Daarnaast verhaalt hij ook de ontwikkelingen in Engeland en hier en daar zegt hij ook iets over Brabant en Henegouwen. Hierna volgen allerhande gegevens over de geschiedenis van de abdij, eigendommen, uitbreidingen en schenkingen. Later spreekt Herman zelfs over zijn ouders, zijn broers en zichzelf en over wat hij zelf meemaakte in het klooster, waaronder een grote hongersnood. Hij sluit zijn kroniek af met de strijd tussen keizer Hendrik V en de paus en het hoogoplopende conflict tussen de monniken en de kanunniken van Doornik.
Herman van Doornik baseerde zich voor zijn werk onder andere op diplomatieke bronnen, de Miracula Sancti-Martini en de kroniek van Sigebert van Gembloux[17]. Hij is een grote verhalenverteller, met veel oog voor detail en geeft waardevolle en nuttige informatie. Herman van Doornik heeft echter geen gevoel voor chronologie en is nogal lichtgelovig[18]. Zijn verhaal is namelijk doorspekt met vele anekdotes die niet altijd even geloofwaardig zijn.
b) WALTER VAN TERWAAN. Vita Karoli Comitis Flandriae.
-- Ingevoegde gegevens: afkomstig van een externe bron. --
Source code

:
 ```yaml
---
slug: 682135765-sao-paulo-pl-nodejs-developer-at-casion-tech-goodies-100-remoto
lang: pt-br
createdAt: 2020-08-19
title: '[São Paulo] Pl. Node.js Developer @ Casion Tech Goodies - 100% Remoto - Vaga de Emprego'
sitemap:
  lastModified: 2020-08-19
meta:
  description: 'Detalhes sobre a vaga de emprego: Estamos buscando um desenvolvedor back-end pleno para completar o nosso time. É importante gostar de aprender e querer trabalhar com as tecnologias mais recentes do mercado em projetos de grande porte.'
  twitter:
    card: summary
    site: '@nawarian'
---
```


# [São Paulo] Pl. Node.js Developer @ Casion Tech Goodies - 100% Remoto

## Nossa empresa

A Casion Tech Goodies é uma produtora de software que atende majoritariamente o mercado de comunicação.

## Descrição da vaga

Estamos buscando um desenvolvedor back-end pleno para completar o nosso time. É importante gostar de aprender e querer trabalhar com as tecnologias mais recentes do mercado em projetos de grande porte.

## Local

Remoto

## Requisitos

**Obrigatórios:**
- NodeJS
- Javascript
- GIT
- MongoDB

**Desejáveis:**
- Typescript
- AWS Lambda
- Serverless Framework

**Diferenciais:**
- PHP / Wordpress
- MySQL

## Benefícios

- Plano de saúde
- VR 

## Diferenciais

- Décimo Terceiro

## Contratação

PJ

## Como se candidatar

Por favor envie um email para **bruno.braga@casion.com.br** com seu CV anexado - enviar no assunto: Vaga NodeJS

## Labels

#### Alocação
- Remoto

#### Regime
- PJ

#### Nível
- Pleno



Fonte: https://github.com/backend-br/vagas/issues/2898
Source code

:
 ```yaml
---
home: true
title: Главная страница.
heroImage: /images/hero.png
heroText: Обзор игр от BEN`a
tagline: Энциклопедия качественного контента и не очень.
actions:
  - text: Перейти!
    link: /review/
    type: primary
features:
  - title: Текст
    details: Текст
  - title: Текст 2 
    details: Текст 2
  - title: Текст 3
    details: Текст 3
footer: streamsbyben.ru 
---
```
Walter van Terwaan leefde van circa 1085-90 tot 1132. Hij was monnik van het Sint-Maartensklooster van Ieper en werd in 1117 aartsdiaken van Terwaan[19]. Kort voor de dood van graaf Karel de Goede ging hij naar Ieper en sprak er met de Vlaamse groten. Hij maakte in 1127 wellicht ook een reis naar Rome. Op vraag van Jan van Waasten bisschop van Terwaan en deken Gozelin stelde hij een levensbeschrijving van Karel de Goede op die hij ook opdroeg aan de bisschop[20]. In de Vita Karoli Comitis Flandriae beschrijft hij het leven van de graaf, gevolgd door de moord op hem en de bestraffing van de daders. Het verhaal vangt aan met een korte beschrijving van de regering van Robrecht II en Boudewijn VII. Het zou geschreven zijn na 27 juli 1127 en volgens Huyghebaert misschien nog vóór 9 september 1127[21]. Voor de moord op Karel de Goede baseerde Walter zich op drie geestelijken. Van schriftelijke bronnen schijnt hij enkel de Gesta Francorum Hierosolyma te hebben gebruikt, maar niet woordelijk. Walter beschrijft vele zaken met grote nauwkeurigheid, waardoor zijn werk tot de belangrijkste bronnen van zijn tijd behoort. Zijn taal is eenvoudig en hij ontleent veel uitdrukkingen uit de rechtspraak[22].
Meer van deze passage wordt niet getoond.